Sebagai bhikkhu Uganda yang pertama, Y.M. Buddharakkhita memiliki cita-cita untuk melatih 54 samanera, satu untuk setiap negara Afrika.

“Saya mengajarkan Agama Buddha Theravada dengan cita rasa Afrika untuk memastikan orang-orang memahami Sri Buddha dan tidak melihatnya sebagai sesuatu yang aneh, asing dan Asia,” katanya seperti yang dilansir The Guardian, Senin (7/12/2020).

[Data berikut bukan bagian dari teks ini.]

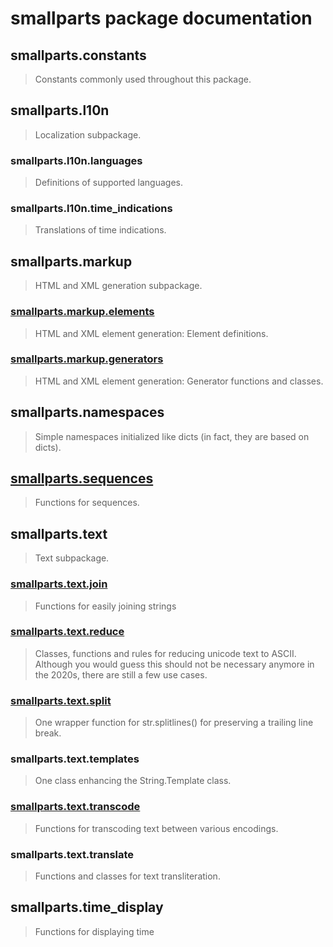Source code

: # smallparts package documentation

## smallparts.constants

> Constants commonly used throughout this package.

## smallparts.l10n

> Localization subpackage.

### smallparts.l10n.languages

> Definitions of supported languages.

### smallparts.l10n.time_indications

> Translations of time indications.

## smallparts.markup

> HTML and XML generation subpackage.

### [smallparts.markup.elements](./smallparts.markup.elements.md)

> HTML and XML element generation: Element definitions.

### [smallparts.markup.generators](./smallparts.markup.generators.md)

> HTML and XML element generation: Generator functions and classes.

## smallparts.namespaces

> Simple namespaces initialized like dicts (in fact, they are based on dicts).

## [smallparts.sequences](./smallparts.sequences.md)

> Functions for sequences.

## smallparts.text

> Text subpackage.

### [smallparts.text.join](./smallparts.text.join.md)

> Functions for easily joining strings

### [smallparts.text.reduce](./smallparts.text.reduce.md)

> Classes, functions and rules for reducing unicode text to ASCII.  
> Although you would guess this should not be necessary anymore in the 2020s,
> there are still a few use cases.

### [smallparts.text.split](./smallparts.text.split.md)

> One wrapper function for str.splitlines() for preserving a trailing line break.

### smallparts.text.templates

> One class enhancing the String.Template class.

### [smallparts.text.transcode](./smallparts.text.transcode.md)

> Functions for transcoding text between various encodings.

### smallparts.text.translate

> Functions and classes for text transliteration.

## smallparts.time_display

> Functions for displaying time


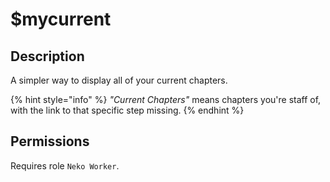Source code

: # $mycurrent

## Description

A simpler way to display all of your current chapters. 

{% hint style="info" %}
_"Current Chapters"_  means chapters you're staff of, with the link to that specific step missing.
{% endhint %}

## Permissions

Requires role `Neko Worker`.

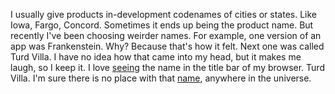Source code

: I usually give products in-development codenames of cities or states. Like Iowa, Fargo, Concord. Sometimes it ends up being the product name. But recently I've been choosing weirder names. For example, one version of an app was Frankenstein. Why? Because that's how it felt. Next one was called Turd Villa. I have no idea how that came into my head, but it makes me laugh, so I keep it. I love <a href="http://scripting.com/images/2020/07/30/turdVillaInTitleBar.png">seeing</a> the name in the title bar of my browser. Turd Villa. I'm sure there is no place with that <a href="https://www.google.com/search?q=%22turd+villa%22">name</a>, anywhere in the universe. 
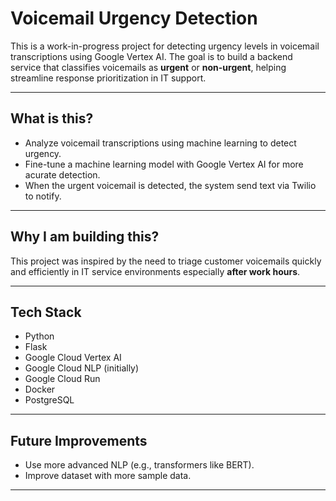 # Voicemail Urgency Detection

This is a work-in-progress project for detecting urgency levels in voicemail transcriptions using Google Vertex AI. The goal is to build a backend service that classifies voicemails as **urgent** or **non-urgent**, helping streamline response prioritization in IT support.

---

## What is this?

- Analyze voicemail transcriptions using machine learning to detect urgency.
- Fine-tune a machine learning model with Google Vertex AI for more acurate detection.
- When the urgent voicemail is detected, the system send text via Twilio to notify.

---

## Why I am building this?

This project was inspired by the need to triage customer voicemails quickly and efficiently in IT service environments especially **after work hours**.

---

## Tech Stack

- Python
- Flask
- Google Cloud Vertex AI
- Google Cloud NLP (initially)
- Google Cloud Run
- Docker
- PostgreSQL

---

## Future Improvements

- Use more advanced NLP (e.g., transformers like BERT).
- Improve dataset with more sample data.

---


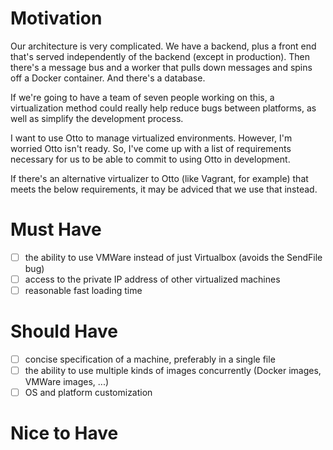 # Motivation

Our architecture is very complicated. We have a backend, plus a front end that's served independently of the backend (except in production). Then there's a message bus and a worker that pulls down messages and spins off a Docker container. And there's a database.

If we're going to have a team of seven people working on this, a virtualization method could really help reduce bugs between platforms, as well as simplify the development process.

I want to use Otto to manage virtualized environments.
However, I'm worried Otto isn't ready. So, I've come up with a list of requirements necessary for us to be able to commit to using Otto in development.

If there's an alternative virtualizer to Otto (like Vagrant, for example) that meets the below requirements, it may be adviced that we use that instead.

# Must Have

- [ ] the ability to use VMWare instead of just Virtualbox (avoids the SendFile bug)
- [ ] access to the private IP address of other virtualized machines
- [ ] reasonable fast loading time

# Should Have
- [ ] concise specification of a machine, preferably in a single file
- [ ] the ability to use multiple kinds of images concurrently (Docker images, VMWare images, ...)
- [ ] OS and platform customization

# Nice to Have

“Saya melihat banyak masyarakat menderita di Uganda dan Afrika. Saya menemukan peran ini sebagai pengubah permainan, atau perubahan paradigma dari penderitaan ke kebahagiaan di Afrika.”

“Kami memiliki sekitar 3.000 umat Buddha di Afrika. Sekitar 35 orang Uganda. Afrika Selatan memiliki jumlah tertinggi karena banyak orang yang datang dari negara-negara Asia untuk bekerja di tambang emas akhirnya mendirikan vihara-vihara. ”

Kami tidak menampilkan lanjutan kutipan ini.